Exercise requirements —
Show every line of the material that follows in which the word "react" occurs.

Task data —
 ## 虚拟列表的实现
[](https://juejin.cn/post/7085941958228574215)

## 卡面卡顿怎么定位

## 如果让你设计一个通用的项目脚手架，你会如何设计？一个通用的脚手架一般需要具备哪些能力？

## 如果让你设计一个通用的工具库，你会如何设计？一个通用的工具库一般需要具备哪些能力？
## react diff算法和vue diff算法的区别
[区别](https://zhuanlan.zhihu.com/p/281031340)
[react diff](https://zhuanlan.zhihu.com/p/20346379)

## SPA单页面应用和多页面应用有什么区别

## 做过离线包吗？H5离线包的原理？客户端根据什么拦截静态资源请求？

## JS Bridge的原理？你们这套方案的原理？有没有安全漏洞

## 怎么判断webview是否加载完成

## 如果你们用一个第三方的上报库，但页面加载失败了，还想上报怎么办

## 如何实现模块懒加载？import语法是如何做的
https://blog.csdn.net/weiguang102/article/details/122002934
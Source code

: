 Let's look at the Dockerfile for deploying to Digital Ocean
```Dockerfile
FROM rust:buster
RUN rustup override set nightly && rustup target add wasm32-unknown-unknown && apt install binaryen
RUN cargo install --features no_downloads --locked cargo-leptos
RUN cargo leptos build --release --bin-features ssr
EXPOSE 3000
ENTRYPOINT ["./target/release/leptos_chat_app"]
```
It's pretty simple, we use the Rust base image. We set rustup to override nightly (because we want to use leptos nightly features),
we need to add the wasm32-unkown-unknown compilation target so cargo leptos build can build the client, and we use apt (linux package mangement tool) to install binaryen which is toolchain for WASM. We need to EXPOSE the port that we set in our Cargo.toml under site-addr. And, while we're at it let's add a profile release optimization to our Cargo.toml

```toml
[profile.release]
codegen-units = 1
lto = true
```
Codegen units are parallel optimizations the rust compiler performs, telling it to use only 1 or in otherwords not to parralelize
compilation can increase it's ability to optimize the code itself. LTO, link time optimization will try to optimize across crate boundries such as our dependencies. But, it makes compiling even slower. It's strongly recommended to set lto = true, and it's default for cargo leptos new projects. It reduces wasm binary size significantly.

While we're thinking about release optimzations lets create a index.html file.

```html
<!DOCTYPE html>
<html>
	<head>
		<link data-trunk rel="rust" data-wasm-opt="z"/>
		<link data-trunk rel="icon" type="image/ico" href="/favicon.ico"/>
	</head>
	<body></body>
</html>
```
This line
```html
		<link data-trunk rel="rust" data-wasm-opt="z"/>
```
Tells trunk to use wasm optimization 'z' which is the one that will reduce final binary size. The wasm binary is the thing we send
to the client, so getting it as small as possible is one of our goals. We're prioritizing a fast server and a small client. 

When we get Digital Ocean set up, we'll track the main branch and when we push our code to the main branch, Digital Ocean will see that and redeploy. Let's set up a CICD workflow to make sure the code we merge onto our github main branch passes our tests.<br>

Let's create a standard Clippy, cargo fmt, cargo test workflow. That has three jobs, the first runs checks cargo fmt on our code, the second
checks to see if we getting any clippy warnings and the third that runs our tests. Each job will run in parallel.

Result —
## react diff算法和vue diff算法的区别
[react diff](https://zhuanlan.zhihu.com/p/20346379)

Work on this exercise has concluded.